--- Records shown ---

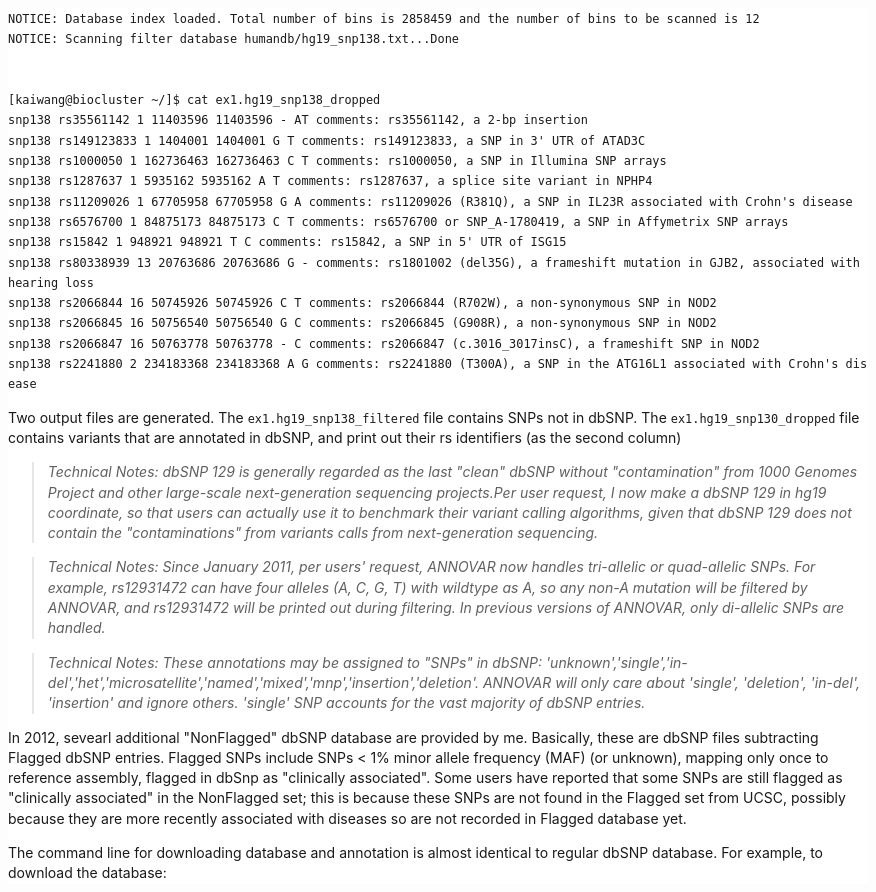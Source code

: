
 ```
NOTICE: Database index loaded. Total number of bins is 2858459 and the number of bins to be scanned is 12
NOTICE: Scanning filter database humandb/hg19_snp138.txt...Done


[kaiwang@biocluster ~/]$ cat ex1.hg19_snp138_dropped
snp138 rs35561142 1 11403596 11403596 - AT comments: rs35561142, a 2-bp insertion
snp138 rs149123833 1 1404001 1404001 G T comments: rs149123833, a SNP in 3' UTR of ATAD3C
snp138 rs1000050 1 162736463 162736463 C T comments: rs1000050, a SNP in Illumina SNP arrays
snp138 rs1287637 1 5935162 5935162 A T comments: rs1287637, a splice site variant in NPHP4
snp138 rs11209026 1 67705958 67705958 G A comments: rs11209026 (R381Q), a SNP in IL23R associated with Crohn's disease
snp138 rs6576700 1 84875173 84875173 C T comments: rs6576700 or SNP_A-1780419, a SNP in Affymetrix SNP arrays
snp138 rs15842 1 948921 948921 T C comments: rs15842, a SNP in 5' UTR of ISG15
snp138 rs80338939 13 20763686 20763686 G - comments: rs1801002 (del35G), a frameshift mutation in GJB2, associated with hearing loss
snp138 rs2066844 16 50745926 50745926 C T comments: rs2066844 (R702W), a non-synonymous SNP in NOD2
snp138 rs2066845 16 50756540 50756540 G C comments: rs2066845 (G908R), a non-synonymous SNP in NOD2
snp138 rs2066847 16 50763778 50763778 - C comments: rs2066847 (c.3016_3017insC), a frameshift SNP in NOD2
snp138 rs2241880 2 234183368 234183368 A G comments: rs2241880 (T300A), a SNP in the ATG16L1 associated with Crohn's disease
```

Two output files are generated. The `ex1.hg19_snp138_filtered` file contains SNPs not in dbSNP. The `ex1.hg19_snp130_dropped` file contains variants that are annotated in dbSNP, and print out their rs identifiers (as the second column)

> *Technical Notes: dbSNP 129 is generally regarded as the last "clean" dbSNP without "contamination" from 1000 Genomes Project and other large-scale next-generation sequencing projects.Per user request, I now make a dbSNP 129 in hg19 coordinate, so that users can actually use it to benchmark their variant calling algorithms, given that dbSNP 129 does not contain the "contaminations" from variants calls from next-generation sequencing.*

> *Technical Notes: Since January 2011, per users' request, ANNOVAR now handles tri-allelic or quad-allelic SNPs. For example, rs12931472 can have four alleles (A, C, G, T) with wildtype as A, so any non-A mutation will be filtered by ANNOVAR, and rs12931472 will be printed out during filtering. In previous versions of ANNOVAR, only di-allelic SNPs are handled.*

> *Technical Notes: These annotations may be assigned to "SNPs" in dbSNP: 'unknown','single','in-del','het','microsatellite','named','mixed','mnp','insertion','deletion'. ANNOVAR will only care about 'single', 'deletion', 'in-del', 'insertion' and ignore others. 'single' SNP accounts for the vast majority of dbSNP entries.*

In 2012, sevearl additional "NonFlagged" dbSNP database are provided by me. Basically, these are dbSNP files subtracting Flagged dbSNP entries. Flagged SNPs include SNPs < 1% minor allele frequency (MAF) (or unknown), mapping only once to reference assembly, flagged in dbSnp as "clinically associated". Some users have reported that some SNPs are still flagged as "clinically associated" in the NonFlagged set; this is because these SNPs are not found in the Flagged set from UCSC, possibly because they are more recently associated with diseases so are not recorded in Flagged database yet.

The command line for downloading database and annotation is almost identical to regular dbSNP database. For example, to download the database:
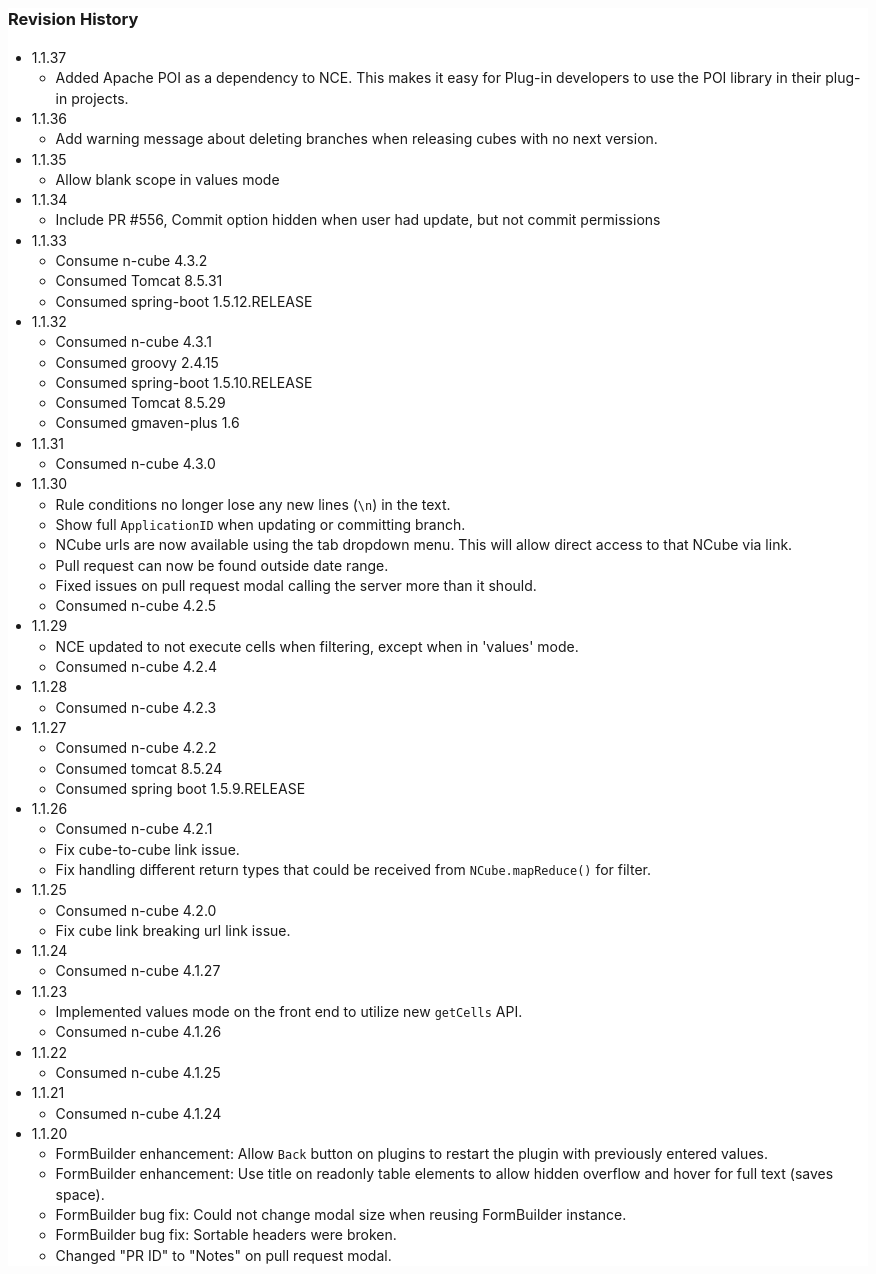 ### Revision History
* 1.1.37
  * Added Apache POI as a dependency to NCE.  This makes it easy for Plug-in developers to use the POI library in their plug-in projects.
* 1.1.36
  * Add warning message about deleting branches when releasing cubes with no next version.
* 1.1.35
  * Allow blank scope in values mode
* 1.1.34
  * Include PR #556, Commit option hidden when user had update, but not commit permissions
* 1.1.33
  * Consume n-cube 4.3.2
  * Consumed Tomcat 8.5.31  
  * Consumed spring-boot 1.5.12.RELEASE
* 1.1.32
  * Consumed n-cube 4.3.1
  * Consumed groovy 2.4.15
  * Consumed spring-boot 1.5.10.RELEASE
  * Consumed Tomcat 8.5.29
  * Consumed gmaven-plus 1.6
* 1.1.31
  * Consumed n-cube 4.3.0
* 1.1.30
  * Rule conditions no longer lose any new lines (`\n`) in the text.
  * Show full `ApplicationID` when updating or committing branch.
  * NCube urls are now available using the tab dropdown menu. This will allow direct access to that NCube via link.
  * Pull request can now be found outside date range.
  * Fixed issues on pull request modal calling the server more than it should.
  * Consumed n-cube 4.2.5
* 1.1.29
  * NCE updated to not execute cells when filtering, except when in 'values' mode.
  * Consumed n-cube 4.2.4
* 1.1.28
  * Consumed n-cube 4.2.3
* 1.1.27
  * Consumed n-cube 4.2.2
  * Consumed tomcat 8.5.24
  * Consumed spring boot 1.5.9.RELEASE
* 1.1.26
  * Consumed n-cube 4.2.1
  * Fix cube-to-cube link issue.
  * Fix handling different return types that could be received from `NCube.mapReduce()` for filter.
* 1.1.25
  * Consumed n-cube 4.2.0
  * Fix cube link breaking url link issue.
* 1.1.24
  * Consumed n-cube 4.1.27
* 1.1.23
  * Implemented values mode on the front end to utilize new `getCells` API.
  * Consumed n-cube 4.1.26
* 1.1.22
  * Consumed n-cube 4.1.25
* 1.1.21
  * Consumed n-cube 4.1.24
* 1.1.20
  * FormBuilder enhancement: Allow `Back` button on plugins to restart the plugin with previously entered values.
  * FormBuilder enhancement: Use title on readonly table elements to allow hidden overflow and hover for full text (saves space).
  * FormBuilder bug fix: Could not change modal size when reusing FormBuilder instance. 
  * FormBuilder bug fix: Sortable headers were broken.
  * Changed "PR ID" to "Notes" on pull request modal.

---

Your task –
What lines of the listing above hold "dbSNP"? Copy all of them.

Completed task –
Two output files are generated. The `ex1.hg19_snp138_filtered` file contains SNPs not in dbSNP. The `ex1.hg19_snp130_dropped` file contains variants that are annotated in dbSNP, and print out their rs identifiers (as the second column)
> *Technical Notes: dbSNP 129 is generally regarded as the last "clean" dbSNP without "contamination" from 1000 Genomes Project and other large-scale next-generation sequencing projects.Per user request, I now make a dbSNP 129 in hg19 coordinate, so that users can actually use it to benchmark their variant calling algorithms, given that dbSNP 129 does not contain the "contaminations" from variants calls from next-generation sequencing.*
> *Technical Notes: These annotations may be assigned to "SNPs" in dbSNP: 'unknown','single','in-del','het','microsatellite','named','mixed','mnp','insertion','deletion'. ANNOVAR will only care about 'single', 'deletion', 'in-del', 'insertion' and ignore others. 'single' SNP accounts for the vast majority of dbSNP entries.*
In 2012, sevearl additional "NonFlagged" dbSNP database are provided by me. Basically, these are dbSNP files subtracting Flagged dbSNP entries. Flagged SNPs include SNPs < 1% minor allele frequency (MAF) (or unknown), mapping only once to reference assembly, flagged in dbSnp as "clinically associated". Some users have reported that some SNPs are still flagged as "clinically associated" in the NonFlagged set; this is because these SNPs are not found in the Flagged set from UCSC, possibly because they are more recently associated with diseases so are not recorded in Flagged database yet.
The command line for downloading database and annotation is almost identical to regular dbSNP database. For example, to download the database:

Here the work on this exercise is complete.